The song opens with Gretchen at her spinning wheel, thinking of Faust and all that he had promised. The accompaniment in the right hand mimics the perpetual movement of the spinning-wheel and the left hand imitates the foot treadle. The initial key of D minor sets a longing tone as Gretchen begins to sing of her heartache ("Meine Ruh' ist hin/Mein herz ist schwer"). The first section progresses from D minor to C major, A minor, E minor, F major, and then returns to D minor. This, plus the crescendo, builds tension which releases only to be brought back to the beginning, much like the ever-circling spinning wheel. The song modulates to F major as Gretchen starts talking of Faust ("Sein hoher Gang/Sein' edle Gestalt"). The left-hand imitation of the treadle disappears and changes to block chords. Additionally, the absence of the rhythmic, consistent treadle allows Gretchen to lose her sense of stability and reality as she swoons over Faust. This section increases tension with a faster tempo, louder dynamics, and higher pitch in the soprano and peaks at Gretchen's remembrance of Faust's kiss ("Und ach, sein Kuß!"). Similar to the previous section, the music returns to the home key of D minor as Gretchen resumes reality and begins her spinning once more. The third part begins again with "Meine Ruh' ist hin/Mein herz ist schwer," but this time Gretchen escalates in intensity much faster than the previous sections.
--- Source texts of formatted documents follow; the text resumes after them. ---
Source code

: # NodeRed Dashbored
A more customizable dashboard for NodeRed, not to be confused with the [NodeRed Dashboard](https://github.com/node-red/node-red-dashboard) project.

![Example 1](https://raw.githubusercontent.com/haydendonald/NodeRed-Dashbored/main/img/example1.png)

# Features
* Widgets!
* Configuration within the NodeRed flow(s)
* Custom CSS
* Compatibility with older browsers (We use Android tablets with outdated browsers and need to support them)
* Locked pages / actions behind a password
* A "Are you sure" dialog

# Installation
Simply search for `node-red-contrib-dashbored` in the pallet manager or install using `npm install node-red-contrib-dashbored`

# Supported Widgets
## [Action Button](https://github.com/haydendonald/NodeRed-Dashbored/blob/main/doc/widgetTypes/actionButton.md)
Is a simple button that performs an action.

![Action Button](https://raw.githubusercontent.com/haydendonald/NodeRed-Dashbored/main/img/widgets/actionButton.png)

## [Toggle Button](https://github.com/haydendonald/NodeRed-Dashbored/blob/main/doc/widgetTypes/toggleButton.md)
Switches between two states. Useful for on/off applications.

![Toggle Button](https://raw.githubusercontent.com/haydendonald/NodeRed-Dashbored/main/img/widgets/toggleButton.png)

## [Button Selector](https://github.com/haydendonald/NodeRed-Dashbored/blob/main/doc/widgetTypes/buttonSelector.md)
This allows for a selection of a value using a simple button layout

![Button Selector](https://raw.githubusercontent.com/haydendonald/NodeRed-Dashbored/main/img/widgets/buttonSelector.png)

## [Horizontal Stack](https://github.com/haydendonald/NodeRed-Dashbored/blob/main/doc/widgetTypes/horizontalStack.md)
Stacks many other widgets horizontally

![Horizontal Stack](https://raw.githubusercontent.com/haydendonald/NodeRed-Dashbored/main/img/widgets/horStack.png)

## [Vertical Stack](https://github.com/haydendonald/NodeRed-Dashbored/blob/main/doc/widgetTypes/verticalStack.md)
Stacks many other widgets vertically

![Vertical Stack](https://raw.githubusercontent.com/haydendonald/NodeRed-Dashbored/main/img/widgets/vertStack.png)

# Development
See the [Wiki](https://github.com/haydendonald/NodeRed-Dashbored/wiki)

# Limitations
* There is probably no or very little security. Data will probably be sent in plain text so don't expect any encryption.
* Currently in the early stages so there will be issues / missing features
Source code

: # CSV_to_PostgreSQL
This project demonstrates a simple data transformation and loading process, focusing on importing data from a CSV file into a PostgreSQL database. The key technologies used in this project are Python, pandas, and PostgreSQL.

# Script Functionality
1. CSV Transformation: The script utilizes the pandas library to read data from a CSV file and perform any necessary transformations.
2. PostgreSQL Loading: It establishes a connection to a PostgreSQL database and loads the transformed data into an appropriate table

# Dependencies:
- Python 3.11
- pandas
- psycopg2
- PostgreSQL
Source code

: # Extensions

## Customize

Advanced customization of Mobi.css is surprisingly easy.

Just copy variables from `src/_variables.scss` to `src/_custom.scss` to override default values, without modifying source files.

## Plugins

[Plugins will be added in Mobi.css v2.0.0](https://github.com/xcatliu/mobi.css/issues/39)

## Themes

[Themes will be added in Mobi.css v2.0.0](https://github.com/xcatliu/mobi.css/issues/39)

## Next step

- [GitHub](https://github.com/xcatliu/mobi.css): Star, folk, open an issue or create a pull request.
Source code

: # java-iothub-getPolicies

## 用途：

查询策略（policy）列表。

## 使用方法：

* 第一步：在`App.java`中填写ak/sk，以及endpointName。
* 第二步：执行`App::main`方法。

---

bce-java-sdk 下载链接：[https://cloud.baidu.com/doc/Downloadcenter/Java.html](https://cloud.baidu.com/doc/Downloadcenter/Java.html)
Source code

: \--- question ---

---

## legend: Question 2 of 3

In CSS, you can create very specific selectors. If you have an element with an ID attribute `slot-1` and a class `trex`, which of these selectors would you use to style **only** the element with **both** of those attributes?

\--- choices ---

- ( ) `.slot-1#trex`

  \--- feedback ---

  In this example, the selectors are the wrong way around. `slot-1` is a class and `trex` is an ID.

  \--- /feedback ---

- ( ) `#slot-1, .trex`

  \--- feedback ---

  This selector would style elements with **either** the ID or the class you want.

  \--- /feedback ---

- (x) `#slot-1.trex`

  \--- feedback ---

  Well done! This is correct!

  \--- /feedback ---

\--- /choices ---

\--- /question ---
However, the treadle-like left hand is present, keeping her rooted in reality. Gretchen comes down from this fantasy quicker than before, as she realizes she and Faust will never be together. With a heavy heart, Gretchen comes to terms with this hard truth. The song ends as it began: in D minor, alluding to the monotony of the spinning wheel, and how reality is always present.

==Notable recordings==
Notable recordings include those by
- Elly Ameling and Jörg Demus
- Elly Ameling and Dalton Baldwin
- Barbara Bonney and Geoffrey Parsons
- Janet Baker and Gerald Moore.
- Anne Sofie von Otter, Schubert Lieder with Orchestra, CD, accompanied by the Chamber Orchestra of Europe led by Claudio Abbado.
Other notable recordings include those by Kathleen Ferrier, Renée Fleming, Brigitte Fassbaender, Janet Baker, Kiri Te Kanawa, Dawn Upshaw, Christa Ludwig, Gundula Janowitz, Jessye Norman, Irmgard Seefried, Elisabeth Schumann, Lotte Lehmann, Rosette Anday, and Elisabeth Schwarzkopf. The male singer Benjamin Appl has also recorded the song. Nina Hagen, titled "Gretchen" on her 1991 album Street is an interesting electronic adaptation.